= ACTIVITY =
Starting at the first line of the data below, repeat each line word for word up to and including the line with "should be stateless".
START DATA SUPPLIED
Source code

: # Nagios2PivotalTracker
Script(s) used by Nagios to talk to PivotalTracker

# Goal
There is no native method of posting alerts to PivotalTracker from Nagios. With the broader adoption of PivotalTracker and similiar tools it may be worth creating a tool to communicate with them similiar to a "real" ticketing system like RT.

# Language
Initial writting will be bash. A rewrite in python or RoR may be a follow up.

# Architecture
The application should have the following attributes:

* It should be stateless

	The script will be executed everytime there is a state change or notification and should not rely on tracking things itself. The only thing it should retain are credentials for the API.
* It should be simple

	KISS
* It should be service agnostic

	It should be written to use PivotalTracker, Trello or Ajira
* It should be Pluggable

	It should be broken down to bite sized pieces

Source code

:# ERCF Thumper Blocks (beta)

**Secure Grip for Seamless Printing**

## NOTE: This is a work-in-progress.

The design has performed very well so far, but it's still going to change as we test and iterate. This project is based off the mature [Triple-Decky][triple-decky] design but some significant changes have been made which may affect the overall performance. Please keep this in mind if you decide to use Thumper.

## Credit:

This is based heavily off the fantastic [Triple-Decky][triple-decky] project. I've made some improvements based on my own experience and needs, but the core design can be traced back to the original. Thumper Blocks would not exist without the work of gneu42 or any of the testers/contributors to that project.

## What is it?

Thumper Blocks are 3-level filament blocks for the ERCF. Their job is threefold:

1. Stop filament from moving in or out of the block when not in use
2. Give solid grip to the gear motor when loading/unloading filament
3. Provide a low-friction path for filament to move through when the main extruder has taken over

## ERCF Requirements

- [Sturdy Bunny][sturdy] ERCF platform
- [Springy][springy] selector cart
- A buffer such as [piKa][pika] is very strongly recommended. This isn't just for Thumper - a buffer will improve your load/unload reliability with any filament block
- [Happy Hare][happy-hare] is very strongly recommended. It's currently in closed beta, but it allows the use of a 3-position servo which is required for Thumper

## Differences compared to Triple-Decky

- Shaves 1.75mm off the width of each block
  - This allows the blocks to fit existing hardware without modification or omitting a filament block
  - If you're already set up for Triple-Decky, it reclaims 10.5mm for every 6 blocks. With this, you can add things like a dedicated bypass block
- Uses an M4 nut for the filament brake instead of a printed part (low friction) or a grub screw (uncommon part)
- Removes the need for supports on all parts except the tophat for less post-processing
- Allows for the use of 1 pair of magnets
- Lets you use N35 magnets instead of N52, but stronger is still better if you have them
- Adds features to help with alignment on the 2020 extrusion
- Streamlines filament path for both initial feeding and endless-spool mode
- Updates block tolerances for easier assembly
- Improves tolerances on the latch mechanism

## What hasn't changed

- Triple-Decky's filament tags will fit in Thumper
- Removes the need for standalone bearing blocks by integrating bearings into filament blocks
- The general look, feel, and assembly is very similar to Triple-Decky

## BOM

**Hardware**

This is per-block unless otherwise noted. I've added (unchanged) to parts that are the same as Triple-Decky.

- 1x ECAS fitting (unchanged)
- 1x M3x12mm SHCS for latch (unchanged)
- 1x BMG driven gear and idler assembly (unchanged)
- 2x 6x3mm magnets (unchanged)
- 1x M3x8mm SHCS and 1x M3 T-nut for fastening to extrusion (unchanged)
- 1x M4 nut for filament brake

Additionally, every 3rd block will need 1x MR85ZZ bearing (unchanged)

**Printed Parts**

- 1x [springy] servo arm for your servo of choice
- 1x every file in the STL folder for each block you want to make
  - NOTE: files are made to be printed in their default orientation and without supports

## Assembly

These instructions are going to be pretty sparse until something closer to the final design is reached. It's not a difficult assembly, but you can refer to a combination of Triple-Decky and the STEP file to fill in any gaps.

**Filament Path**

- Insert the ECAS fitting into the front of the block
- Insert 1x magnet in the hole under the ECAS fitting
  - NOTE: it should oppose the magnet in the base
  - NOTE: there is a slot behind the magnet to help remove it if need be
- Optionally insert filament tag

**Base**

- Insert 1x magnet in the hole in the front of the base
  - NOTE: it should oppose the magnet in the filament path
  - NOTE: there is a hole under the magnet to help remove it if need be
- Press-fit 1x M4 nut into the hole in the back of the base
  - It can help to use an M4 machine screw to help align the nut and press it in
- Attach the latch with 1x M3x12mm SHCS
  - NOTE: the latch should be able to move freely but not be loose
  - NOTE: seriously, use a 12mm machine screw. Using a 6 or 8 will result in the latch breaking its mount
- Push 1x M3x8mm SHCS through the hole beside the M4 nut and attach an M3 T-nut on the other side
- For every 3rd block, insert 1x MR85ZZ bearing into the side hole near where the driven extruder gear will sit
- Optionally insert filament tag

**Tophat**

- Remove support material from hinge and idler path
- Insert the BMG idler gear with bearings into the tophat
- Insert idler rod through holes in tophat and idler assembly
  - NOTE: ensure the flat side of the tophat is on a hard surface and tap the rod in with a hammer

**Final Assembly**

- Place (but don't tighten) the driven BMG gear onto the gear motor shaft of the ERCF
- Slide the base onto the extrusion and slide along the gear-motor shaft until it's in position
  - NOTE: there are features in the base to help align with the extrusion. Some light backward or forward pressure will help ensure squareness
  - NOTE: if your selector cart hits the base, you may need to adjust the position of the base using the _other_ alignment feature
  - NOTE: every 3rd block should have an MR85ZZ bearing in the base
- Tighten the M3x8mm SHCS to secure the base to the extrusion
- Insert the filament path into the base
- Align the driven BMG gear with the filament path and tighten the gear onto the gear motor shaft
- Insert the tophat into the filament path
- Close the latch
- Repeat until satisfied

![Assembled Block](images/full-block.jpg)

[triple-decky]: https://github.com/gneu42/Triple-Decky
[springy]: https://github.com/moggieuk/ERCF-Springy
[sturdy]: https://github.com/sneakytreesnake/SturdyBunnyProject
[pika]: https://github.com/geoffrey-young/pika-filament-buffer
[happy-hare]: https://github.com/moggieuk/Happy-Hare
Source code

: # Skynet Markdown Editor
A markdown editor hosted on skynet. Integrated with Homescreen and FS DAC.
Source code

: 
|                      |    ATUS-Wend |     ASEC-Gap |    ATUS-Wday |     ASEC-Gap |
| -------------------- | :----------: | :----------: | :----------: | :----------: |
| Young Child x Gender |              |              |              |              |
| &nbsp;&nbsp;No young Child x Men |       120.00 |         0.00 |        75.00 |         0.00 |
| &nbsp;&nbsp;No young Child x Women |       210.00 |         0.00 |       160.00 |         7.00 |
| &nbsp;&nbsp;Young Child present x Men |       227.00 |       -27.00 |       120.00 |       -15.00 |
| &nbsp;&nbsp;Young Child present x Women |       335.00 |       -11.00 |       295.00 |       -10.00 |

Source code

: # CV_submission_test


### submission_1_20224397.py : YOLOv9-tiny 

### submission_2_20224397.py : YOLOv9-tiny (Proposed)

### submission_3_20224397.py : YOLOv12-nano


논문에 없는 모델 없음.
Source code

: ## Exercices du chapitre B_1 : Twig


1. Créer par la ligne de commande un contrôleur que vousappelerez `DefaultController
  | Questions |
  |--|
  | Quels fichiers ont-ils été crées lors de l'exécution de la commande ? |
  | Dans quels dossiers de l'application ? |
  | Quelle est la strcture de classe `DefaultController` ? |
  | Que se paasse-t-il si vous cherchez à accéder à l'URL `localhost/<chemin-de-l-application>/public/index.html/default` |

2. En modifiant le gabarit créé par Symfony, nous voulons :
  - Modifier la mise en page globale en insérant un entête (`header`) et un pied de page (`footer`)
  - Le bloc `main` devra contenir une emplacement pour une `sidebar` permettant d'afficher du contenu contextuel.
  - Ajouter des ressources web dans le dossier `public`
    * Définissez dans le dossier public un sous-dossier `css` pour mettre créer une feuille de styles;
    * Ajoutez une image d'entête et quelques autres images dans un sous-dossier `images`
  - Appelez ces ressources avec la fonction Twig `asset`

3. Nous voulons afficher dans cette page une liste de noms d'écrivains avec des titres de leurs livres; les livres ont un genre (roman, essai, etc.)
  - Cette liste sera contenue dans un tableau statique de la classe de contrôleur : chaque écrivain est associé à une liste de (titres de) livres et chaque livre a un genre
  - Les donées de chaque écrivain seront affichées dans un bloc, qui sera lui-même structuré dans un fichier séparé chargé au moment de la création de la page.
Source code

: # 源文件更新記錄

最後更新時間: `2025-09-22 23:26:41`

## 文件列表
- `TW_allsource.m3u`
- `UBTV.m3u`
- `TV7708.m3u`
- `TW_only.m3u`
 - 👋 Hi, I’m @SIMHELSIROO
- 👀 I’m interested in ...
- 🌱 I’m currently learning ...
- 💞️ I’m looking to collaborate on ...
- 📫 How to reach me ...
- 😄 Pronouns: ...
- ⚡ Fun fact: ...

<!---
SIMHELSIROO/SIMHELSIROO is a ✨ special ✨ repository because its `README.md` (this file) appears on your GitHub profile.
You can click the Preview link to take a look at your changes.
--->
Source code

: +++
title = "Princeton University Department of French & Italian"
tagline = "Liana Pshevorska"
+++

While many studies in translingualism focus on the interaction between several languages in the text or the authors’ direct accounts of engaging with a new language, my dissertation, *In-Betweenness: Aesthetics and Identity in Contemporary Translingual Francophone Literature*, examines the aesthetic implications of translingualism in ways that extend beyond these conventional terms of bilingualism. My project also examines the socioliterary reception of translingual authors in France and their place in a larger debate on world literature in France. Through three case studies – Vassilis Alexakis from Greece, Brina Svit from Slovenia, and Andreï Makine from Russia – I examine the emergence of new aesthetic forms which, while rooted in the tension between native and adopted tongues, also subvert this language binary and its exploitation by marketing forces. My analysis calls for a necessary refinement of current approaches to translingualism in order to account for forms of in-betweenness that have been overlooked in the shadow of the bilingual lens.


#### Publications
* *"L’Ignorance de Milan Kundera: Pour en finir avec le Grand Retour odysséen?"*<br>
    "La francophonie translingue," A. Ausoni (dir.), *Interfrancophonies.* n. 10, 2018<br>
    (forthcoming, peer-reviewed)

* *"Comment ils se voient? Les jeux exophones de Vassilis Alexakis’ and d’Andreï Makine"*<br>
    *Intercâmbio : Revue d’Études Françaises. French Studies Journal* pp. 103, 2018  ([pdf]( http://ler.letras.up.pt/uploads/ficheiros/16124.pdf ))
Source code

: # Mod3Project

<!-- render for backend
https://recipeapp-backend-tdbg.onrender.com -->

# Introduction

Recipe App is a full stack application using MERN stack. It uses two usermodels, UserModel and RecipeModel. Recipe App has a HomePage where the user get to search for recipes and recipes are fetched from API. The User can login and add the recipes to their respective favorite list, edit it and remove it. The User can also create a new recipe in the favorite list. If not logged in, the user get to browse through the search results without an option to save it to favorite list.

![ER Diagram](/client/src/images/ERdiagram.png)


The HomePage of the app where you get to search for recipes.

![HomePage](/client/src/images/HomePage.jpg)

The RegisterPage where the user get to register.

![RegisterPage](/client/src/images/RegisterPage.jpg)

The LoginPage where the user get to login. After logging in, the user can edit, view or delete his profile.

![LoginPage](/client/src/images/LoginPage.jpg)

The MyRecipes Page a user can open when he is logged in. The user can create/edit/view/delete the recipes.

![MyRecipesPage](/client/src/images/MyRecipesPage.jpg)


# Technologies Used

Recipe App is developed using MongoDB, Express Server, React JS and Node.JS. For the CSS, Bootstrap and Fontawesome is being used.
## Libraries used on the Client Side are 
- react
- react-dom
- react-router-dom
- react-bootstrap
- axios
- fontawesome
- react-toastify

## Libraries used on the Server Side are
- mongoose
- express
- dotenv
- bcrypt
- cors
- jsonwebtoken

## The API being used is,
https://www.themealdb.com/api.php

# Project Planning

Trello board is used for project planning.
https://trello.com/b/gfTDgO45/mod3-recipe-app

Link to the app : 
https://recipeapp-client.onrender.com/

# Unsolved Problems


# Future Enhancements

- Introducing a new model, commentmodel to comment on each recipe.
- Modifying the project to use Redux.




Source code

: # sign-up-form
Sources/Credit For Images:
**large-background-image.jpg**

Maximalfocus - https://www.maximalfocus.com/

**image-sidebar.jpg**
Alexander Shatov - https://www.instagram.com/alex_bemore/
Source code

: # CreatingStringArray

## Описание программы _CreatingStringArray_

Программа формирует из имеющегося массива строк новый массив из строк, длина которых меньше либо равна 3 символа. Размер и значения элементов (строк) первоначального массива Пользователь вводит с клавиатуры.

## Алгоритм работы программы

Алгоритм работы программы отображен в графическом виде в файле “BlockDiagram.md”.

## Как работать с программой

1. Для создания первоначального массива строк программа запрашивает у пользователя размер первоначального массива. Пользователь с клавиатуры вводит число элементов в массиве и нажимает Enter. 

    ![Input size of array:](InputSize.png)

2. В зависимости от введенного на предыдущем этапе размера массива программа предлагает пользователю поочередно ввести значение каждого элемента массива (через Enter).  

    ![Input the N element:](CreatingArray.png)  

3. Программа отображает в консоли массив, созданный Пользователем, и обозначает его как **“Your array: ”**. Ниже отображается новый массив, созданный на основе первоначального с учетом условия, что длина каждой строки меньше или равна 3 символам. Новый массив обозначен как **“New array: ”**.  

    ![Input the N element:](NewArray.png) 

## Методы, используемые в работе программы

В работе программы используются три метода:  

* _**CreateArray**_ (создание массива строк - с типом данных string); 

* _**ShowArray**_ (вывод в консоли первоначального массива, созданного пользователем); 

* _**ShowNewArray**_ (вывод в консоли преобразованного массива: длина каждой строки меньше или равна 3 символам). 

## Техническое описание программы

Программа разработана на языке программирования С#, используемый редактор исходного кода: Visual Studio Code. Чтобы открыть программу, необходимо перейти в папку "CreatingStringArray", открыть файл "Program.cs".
END DATA SUPPLIED
= ANSWER TO THE PROBLEM =
Source code

: # Nagios2PivotalTracker
Script(s) used by Nagios to talk to PivotalTracker

# Goal
There is no native method of posting alerts to PivotalTracker from Nagios. With the broader adoption of PivotalTracker and similiar tools it may be worth creating a tool to communicate with them similiar to a "real" ticketing system like RT.

# Language
Initial writting will be bash. A rewrite in python or RoR may be a follow up.

# Architecture
The application should have the following attributes:

* It should be stateless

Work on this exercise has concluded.